### [Task requirements]
Please copy the leading lines of the entries below exactly, concluding with the line in which "On **Saturday 6th" occurs.

(Collected data)
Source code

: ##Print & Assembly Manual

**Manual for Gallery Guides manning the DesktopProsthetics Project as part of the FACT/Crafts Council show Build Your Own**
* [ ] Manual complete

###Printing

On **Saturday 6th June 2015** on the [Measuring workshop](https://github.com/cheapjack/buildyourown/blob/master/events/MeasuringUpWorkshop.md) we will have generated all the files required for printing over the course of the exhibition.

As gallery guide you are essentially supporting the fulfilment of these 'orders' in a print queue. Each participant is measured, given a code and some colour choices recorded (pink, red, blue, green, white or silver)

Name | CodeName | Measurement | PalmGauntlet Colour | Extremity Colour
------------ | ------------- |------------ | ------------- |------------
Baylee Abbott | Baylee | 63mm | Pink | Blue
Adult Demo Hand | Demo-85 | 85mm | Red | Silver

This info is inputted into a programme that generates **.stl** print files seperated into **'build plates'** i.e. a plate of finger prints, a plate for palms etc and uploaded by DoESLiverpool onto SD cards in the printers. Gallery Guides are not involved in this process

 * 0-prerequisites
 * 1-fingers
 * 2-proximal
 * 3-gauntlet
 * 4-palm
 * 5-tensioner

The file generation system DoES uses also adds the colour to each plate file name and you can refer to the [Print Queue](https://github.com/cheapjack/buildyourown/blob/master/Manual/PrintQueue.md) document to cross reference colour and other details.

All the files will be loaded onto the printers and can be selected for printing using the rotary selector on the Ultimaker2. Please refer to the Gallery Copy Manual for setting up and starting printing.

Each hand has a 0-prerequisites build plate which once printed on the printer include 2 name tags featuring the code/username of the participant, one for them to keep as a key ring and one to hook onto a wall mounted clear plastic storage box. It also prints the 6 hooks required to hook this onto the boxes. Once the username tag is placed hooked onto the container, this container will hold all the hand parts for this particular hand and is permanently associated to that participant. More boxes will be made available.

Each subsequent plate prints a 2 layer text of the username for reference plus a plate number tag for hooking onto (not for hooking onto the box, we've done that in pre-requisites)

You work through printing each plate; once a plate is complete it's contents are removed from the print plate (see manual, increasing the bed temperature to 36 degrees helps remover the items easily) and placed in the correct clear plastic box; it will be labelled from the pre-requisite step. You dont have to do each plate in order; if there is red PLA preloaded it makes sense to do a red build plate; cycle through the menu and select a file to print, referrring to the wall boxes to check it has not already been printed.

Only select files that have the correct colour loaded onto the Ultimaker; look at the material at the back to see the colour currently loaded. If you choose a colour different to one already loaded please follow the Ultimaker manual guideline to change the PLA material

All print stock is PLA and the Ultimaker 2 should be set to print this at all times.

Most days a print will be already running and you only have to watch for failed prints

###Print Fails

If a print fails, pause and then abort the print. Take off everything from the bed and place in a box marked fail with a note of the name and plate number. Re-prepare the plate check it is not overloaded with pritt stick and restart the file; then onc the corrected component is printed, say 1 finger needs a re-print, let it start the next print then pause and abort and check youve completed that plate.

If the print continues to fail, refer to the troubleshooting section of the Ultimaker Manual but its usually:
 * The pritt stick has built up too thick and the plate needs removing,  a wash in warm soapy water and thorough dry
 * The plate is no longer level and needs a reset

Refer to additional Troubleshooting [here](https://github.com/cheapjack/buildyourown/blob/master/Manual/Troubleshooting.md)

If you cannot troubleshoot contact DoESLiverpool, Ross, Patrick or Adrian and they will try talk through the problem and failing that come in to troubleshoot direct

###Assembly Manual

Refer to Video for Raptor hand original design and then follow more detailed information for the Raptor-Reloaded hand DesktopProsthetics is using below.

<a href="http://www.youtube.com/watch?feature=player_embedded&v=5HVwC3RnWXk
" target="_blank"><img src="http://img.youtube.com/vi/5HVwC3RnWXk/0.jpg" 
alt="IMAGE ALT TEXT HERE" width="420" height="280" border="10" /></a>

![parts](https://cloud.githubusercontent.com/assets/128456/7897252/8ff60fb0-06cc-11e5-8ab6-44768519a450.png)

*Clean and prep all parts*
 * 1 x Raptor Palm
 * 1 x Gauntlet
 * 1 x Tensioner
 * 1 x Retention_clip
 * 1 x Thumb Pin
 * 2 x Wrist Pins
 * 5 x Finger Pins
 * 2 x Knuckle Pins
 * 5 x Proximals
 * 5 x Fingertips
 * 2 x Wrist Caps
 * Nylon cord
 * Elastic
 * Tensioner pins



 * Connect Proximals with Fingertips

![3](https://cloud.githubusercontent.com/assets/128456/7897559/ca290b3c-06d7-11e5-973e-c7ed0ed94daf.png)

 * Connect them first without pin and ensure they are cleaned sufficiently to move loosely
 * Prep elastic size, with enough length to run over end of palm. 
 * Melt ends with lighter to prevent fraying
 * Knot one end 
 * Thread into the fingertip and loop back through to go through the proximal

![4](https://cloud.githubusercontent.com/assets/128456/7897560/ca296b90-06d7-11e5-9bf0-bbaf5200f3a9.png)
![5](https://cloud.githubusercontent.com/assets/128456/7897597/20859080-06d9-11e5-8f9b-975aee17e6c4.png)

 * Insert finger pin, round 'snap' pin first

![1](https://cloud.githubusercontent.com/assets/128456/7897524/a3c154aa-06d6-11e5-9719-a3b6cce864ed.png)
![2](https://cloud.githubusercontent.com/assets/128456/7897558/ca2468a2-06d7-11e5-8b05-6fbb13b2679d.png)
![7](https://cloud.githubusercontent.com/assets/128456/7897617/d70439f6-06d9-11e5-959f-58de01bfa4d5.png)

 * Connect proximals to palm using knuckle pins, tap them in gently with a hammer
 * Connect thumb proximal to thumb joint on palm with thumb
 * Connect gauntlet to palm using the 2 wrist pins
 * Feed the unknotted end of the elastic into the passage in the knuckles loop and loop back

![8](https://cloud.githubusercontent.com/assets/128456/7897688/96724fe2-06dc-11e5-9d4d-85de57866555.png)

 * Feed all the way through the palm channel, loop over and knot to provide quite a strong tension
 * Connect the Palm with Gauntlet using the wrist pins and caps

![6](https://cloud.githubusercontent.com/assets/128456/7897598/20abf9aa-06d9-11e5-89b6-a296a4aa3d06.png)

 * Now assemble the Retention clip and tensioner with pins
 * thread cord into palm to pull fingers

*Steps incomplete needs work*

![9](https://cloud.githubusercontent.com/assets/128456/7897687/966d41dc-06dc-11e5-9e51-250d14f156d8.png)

### [Solution for this exercise]
Source code

: ##Print & Assembly Manual

**Manual for Gallery Guides manning the DesktopProsthetics Project as part of the FACT/Crafts Council show Build Your Own**
* [ ] Manual complete

###Printing

On **Saturday 6th June 2015** on the [Measuring workshop](https://github.com/cheapjack/buildyourown/blob/master/events/MeasuringUpWorkshop.md) we will have generated all the files required for printing over the course of the exhibition.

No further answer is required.